Sin embargo, a lo largo de la historia, las implementaciones concretas de ese principio básico de supervivencia de las estructuras políticas humanas dieron lugar en ciertas sociedades a situaciones de claro abuso, produciéndose un sometimiento general de las mujeres, que es lo que actualmente ha dado en llamarse heteropatriarcado. En esas sociedades, la legislación no protege especialmente a las mujeres, sino que las despoja de derechos y libertades y las convierte en mayor o menor medida en una propiedad más de los varones. Al margen de cualquier consideración moral, la pregunta pertinente es: ¿ha demostrado históricamente esa aplicación exagerada o deformada del principio de especialización por sexos ser superior a otras estrategias más moderadas al respecto? La respuesta evidente es que no. Las naciones actuales en las que impera el heteropatriarcado están en general entre las más atrasadas del planeta. Por el contrario, las que en su día aceptaron plenamente la igualdad de derechos y libertades de hombres y mujeres ante la ley son las que actualmente disfrutan de los más elevados niveles de desarrollo económico, científico y humano.
La igualdad legal de ambos sexos es una innovación social revolucionaria y reciente, que se llevó a cabo de forma sorprendentemente pacífica en países con una tradición cultural determinada: la científica occidental, que surge de la Grecia clásica, de Roma, de la tradición judeocristiana y de la Ilustración. Fue la mentalidad científica occidental la que permitió el aprovechamiento de la energía del carbón, del petróleo y del núcleo atómico. Y fueron precisamente esas energías las que, por una parte, acabaron por convertir en prácticamente irrelevante la superior fuerza física de los varones, mientras por otra, redujeron radicalmente el número de horas que las mujeres dedicaban a multitud de tediosas tareas hogareñas, permitiéndoles desempeñar trabajos remunerados. Una revolución cultural que se asentó definitivamente gracias al desarrollo de anticonceptivos baratos y eficaces.

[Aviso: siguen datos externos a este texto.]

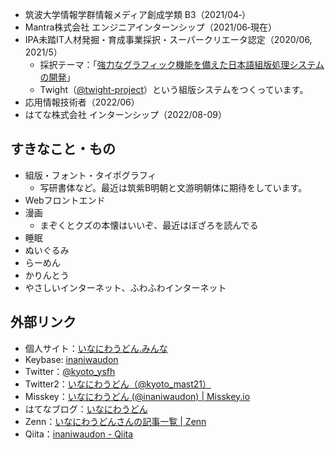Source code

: - 筑波大学情報学群情報メディア創成学類 B3（2021/04‐）
- Mantra株式会社 エンジニアインターンシップ（2021/06‐現在）
- IPA未踏IT人材発掘・育成事業採択・スーパークリエータ認定（2020/06, 2021/5）
  - 採択テーマ：｢[強力なグラフィック機能を備えた日本語組版処理システムの開発](https://note.com/ipsj/n/n6f6961254850)」
  - Twight（[@twight-project](https://github.com/twight-project)）という組版システムをつくっています。
- 応用情報技術者（2022/06）
- はてな株式会社 インターンシップ（2022/08-09）

## すきなこと・もの
- 組版・フォント・タイポグラフィ
  - 写研書体など。最近は筑紫B明朝と文游明朝体に期待をしています。
- Webフロントエンド
- 漫画
  - まぞくとクズの本懐はいいぞ、最近はぼざろを読んでる
- 睡眠
- ぬいぐるみ
- らーめん
- かりんとう
- やさしいインターネット、ふわふわインターネット

## 外部リンク
- 個人サイト：[いなにわうどん.みんな](https://いなにわうどん.みんな)
- Keybase: [inaniwaudon](https://keybase.io/inaniwaudon)
- Twitter：[@kyoto_ysfh](https://twitter.com/kyoto_ysfh)
- Twitter2：[いなにわうどん（@kyoto_mast21）](https://twitter.com/kyoto_mast21)
- Misskey：[いなにわうどん (@inaniwaudon) | Misskey.io](https://misskey.io/@inaniwaudon)
- はてなブログ：[いなにわうどん](https://soudakyoto-ikou.hatenadiary.jp/)
- Zenn：[いなにわうどんさんの記事一覧 | Zenn](https://zenn.dev/inaniwaudon)
- Qiita：[inaniwaudon - Qiita](https://qiita.com/inaniwaudon)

Sin embargo, todavía hoy, especialmente en esas sociedades en las que todos los individuos gozan de igualdad ante la ley y de libertades civiles, las estadísticas muestran que los hombres se ocupan preferentemente de los trabajos más duros y arriesgados o que requieren una mayor dedicación, mientras que las mujeres tienden a preferir los que parecen más compatibles con la vida familiar. No es en absoluto de extrañar ni hay nada de malo en ello; los seres humanos, como cualquier otra especie animal, tenemos unas ciertas tendencias estadísticamente diferenciadas según el sexo en base a nuestra historia evolutiva, tanto biológica como cultural. Lo que sí es peligroso y socialmente dañino es el caprichoso criterio ideológico de que todo ha de repartirse al 50% entre ambos sexos, que se empeña en imponer como dogma el actual feminismo identitario. Hombres y mujeres somos socios reproductivos y estamos evolutivamente construidos para complementarnos. Toda ideología que se empeñe en impedirlo va contra la naturaleza humana.